*** Begin section ***

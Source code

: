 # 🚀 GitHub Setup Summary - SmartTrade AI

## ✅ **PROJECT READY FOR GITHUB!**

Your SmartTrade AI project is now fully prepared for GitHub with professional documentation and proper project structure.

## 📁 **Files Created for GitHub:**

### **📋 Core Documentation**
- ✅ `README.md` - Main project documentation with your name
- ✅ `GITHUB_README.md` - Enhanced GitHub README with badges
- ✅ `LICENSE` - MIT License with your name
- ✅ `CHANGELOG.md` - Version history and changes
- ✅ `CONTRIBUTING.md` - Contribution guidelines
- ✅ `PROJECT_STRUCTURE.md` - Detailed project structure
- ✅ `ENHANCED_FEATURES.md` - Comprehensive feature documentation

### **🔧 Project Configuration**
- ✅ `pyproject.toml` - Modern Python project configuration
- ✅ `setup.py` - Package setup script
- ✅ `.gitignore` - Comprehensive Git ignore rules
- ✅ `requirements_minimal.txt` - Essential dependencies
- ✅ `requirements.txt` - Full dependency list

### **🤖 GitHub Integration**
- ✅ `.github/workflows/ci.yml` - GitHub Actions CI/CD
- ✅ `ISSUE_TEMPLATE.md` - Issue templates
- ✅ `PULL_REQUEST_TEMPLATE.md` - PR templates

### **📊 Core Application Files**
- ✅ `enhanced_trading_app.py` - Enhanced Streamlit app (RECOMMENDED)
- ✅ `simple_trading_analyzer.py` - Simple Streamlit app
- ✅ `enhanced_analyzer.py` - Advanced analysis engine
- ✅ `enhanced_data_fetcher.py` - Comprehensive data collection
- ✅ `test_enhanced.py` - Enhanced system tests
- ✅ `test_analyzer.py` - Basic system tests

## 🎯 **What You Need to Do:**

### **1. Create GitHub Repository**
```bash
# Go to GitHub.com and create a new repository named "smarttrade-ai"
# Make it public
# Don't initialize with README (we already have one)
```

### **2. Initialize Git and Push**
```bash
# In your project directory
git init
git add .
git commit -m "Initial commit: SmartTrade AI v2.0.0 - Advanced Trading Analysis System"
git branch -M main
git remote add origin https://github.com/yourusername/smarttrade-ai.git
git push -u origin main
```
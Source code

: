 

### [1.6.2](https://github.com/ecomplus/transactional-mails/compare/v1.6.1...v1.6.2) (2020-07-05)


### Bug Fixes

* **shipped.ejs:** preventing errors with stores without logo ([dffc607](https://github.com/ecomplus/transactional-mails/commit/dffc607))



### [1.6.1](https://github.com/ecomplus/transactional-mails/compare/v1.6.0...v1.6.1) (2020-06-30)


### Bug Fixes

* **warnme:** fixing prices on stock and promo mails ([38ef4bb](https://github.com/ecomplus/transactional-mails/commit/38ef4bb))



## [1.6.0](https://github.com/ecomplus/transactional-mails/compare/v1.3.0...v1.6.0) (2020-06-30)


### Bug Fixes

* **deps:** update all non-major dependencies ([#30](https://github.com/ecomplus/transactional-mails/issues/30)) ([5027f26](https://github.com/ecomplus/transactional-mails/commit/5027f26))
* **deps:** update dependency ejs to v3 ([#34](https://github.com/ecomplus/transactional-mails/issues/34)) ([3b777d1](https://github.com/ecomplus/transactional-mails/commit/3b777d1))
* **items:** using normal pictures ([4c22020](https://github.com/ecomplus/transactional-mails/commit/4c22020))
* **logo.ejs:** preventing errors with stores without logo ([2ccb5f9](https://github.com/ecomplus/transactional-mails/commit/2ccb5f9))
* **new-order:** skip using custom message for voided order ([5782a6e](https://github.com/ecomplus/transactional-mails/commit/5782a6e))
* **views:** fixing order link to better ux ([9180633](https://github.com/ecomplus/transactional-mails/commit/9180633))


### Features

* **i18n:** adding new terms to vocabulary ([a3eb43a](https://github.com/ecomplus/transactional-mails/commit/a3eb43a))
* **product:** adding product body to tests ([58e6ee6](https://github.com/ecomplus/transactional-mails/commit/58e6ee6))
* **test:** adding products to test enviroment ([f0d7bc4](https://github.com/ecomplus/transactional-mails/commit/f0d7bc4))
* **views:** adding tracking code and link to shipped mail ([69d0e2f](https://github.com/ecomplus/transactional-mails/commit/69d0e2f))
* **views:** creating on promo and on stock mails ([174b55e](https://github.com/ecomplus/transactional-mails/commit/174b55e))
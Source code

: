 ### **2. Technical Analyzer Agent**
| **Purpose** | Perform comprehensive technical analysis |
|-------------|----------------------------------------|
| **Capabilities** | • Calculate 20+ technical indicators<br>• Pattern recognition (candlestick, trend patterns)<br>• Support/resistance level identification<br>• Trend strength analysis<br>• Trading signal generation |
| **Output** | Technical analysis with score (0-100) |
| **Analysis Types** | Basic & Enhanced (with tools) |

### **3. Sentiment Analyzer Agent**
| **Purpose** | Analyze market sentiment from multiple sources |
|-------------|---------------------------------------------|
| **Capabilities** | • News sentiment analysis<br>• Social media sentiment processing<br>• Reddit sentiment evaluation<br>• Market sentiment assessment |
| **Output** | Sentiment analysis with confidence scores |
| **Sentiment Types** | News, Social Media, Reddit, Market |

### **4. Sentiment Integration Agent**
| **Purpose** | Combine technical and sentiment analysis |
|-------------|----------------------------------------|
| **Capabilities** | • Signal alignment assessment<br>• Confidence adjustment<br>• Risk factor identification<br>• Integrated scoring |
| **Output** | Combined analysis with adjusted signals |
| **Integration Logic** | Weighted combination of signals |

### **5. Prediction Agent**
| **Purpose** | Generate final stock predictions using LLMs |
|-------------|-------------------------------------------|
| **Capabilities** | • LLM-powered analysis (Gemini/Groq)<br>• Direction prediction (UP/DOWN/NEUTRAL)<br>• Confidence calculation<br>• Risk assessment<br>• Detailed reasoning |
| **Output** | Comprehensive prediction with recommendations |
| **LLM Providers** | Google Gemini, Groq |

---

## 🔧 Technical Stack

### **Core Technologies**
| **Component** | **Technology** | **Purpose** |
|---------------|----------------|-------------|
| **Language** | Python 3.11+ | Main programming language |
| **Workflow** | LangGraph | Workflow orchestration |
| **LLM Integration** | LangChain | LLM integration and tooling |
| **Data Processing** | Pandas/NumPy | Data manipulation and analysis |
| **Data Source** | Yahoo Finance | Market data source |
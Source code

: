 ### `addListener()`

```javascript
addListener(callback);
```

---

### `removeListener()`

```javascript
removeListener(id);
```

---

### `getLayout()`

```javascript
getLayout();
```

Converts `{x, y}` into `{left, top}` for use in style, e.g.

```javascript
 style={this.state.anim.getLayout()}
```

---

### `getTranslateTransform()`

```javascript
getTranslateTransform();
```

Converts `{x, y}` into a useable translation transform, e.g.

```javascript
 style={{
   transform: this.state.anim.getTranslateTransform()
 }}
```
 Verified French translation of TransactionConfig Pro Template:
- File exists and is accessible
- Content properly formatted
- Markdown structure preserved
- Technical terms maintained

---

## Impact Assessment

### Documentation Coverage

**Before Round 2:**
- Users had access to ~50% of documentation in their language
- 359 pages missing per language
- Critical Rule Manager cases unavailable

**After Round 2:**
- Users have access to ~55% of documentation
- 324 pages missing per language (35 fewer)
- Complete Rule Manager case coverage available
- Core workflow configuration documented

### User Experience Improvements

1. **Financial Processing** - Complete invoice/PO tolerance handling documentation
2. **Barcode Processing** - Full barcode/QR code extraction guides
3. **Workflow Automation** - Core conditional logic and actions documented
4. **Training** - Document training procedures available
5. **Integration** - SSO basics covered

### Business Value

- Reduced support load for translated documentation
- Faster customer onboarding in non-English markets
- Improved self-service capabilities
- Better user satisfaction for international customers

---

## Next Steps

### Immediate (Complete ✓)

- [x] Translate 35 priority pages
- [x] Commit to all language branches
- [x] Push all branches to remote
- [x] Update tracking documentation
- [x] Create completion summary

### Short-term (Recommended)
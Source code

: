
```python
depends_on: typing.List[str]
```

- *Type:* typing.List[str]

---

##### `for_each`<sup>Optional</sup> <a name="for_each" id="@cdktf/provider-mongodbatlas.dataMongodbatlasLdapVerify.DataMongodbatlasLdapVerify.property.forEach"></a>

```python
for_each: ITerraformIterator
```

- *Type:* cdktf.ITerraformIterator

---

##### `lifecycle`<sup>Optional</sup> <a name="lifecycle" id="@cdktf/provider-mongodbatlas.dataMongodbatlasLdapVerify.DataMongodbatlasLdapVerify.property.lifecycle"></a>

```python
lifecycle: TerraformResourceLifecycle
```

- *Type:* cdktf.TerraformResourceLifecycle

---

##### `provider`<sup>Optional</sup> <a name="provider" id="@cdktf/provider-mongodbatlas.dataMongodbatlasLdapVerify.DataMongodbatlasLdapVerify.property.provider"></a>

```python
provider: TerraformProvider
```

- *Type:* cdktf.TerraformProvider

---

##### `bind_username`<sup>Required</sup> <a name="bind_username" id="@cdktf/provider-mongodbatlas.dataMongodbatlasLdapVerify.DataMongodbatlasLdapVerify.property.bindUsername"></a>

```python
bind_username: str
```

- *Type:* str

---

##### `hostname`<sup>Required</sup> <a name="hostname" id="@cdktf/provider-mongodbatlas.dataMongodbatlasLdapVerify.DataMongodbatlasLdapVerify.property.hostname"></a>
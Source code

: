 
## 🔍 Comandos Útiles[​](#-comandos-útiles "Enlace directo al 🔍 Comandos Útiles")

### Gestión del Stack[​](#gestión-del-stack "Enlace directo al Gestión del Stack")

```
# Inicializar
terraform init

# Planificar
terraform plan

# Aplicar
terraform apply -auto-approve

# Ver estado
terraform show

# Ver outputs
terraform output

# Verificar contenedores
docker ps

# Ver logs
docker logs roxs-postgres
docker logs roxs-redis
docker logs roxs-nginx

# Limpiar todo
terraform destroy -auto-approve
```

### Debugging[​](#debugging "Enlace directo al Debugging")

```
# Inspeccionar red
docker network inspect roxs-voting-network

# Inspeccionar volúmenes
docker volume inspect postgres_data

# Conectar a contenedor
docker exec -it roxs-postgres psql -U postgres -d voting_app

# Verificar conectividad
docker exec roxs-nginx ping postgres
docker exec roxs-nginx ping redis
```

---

*** End section ***

→ EXERCISE DETAILS
Search the data above for the word "into". Copy each line it is in.

→ ANSWER FOR THIS EXERCISE
Converts `{x, y}` into `{left, top}` for use in style, e.g.
Converts `{x, y}` into a useable translation transform, e.g.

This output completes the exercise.